Silver Spring station (listed as the Silver Spring Baltimore and Ohio Railroad Station on the National Register of Historic Places) is a former train station on the Metropolitan Subdivision in Silver Spring in Montgomery County, Maryland. It was built in 1945 by the Baltimore and Ohio Railroad on the foundation of a previous station, a Victorian-style brick structure built in 1878. It served intercity trains until 1986 and light rail until 2000. Today, it is owned and operated as a museum by Montgomery Preservation, Inc., a non-profit organization.

History 
The station was designed in the Colonial Revival style and built from standardized plans developed for B&O stations in the mid-1940s. 

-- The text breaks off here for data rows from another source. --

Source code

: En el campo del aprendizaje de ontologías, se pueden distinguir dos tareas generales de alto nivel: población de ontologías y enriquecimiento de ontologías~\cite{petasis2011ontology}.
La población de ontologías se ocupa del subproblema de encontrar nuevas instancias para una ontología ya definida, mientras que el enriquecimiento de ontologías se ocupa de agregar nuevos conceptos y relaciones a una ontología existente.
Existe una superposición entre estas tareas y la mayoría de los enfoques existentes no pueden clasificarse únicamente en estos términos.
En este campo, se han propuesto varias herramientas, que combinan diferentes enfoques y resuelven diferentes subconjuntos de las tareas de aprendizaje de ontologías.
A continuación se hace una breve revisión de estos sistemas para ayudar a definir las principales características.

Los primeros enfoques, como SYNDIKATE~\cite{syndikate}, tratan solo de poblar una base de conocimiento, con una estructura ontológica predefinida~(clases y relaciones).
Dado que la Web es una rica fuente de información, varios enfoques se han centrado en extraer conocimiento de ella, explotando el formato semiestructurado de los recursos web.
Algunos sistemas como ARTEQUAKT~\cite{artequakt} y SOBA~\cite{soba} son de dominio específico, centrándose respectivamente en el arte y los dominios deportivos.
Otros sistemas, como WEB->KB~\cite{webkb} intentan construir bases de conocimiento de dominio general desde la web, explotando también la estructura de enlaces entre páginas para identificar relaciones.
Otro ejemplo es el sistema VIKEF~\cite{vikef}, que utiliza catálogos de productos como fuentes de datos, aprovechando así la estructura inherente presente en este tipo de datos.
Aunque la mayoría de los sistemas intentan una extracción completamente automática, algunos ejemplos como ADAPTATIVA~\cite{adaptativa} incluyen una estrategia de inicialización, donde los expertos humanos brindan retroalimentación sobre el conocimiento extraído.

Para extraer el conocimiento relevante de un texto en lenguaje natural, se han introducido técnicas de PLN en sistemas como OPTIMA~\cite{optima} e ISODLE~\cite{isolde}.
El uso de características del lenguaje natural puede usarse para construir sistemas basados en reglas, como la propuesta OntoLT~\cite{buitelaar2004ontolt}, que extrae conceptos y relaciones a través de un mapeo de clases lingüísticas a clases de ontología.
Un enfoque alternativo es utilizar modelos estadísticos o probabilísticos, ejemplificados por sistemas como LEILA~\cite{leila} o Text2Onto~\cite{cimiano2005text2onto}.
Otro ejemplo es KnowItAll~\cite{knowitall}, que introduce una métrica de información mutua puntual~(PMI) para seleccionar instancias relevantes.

In the Baltimore & Ohio era, the station was the first stop out of Washington on westbound long-distance trains. The roster in 1956 included:
Ambassador (Baltimore-Detroit)
Capitol Limited (Jersey City-Chicago)
Cleveland Night Express (Baltimore-Cleveland)
Columbian (Washington-Chicago)
Diplomat (Jersey City-St. Louis)
Metropolitan Special (Jersey City-St. Louis)
National Limited (Jersey City-St. Louis)
Shenandoah (Jersey City-Chicago)
Washington-Chicago Express (Washington-Chicago)

Amtrak's Blue Ridge to Cumberland served the station from 1973 until it was discontinued in 1986.

MARC Brunswick Line service at the station ended in 2000, and trains now stop at nearby Silver Spring station where transfer to the Washington Metro is available. 

The station was added to the National Register of Historic Places in 2000 and restored in 2002. It retains its original 1940s waiting-room furniture and recessed fluorescent lighting fixtures. Exhibits on the history of Silver Spring and the B&O Station are provided by the Silver Spring Historical Society and Montgomery Preservation. 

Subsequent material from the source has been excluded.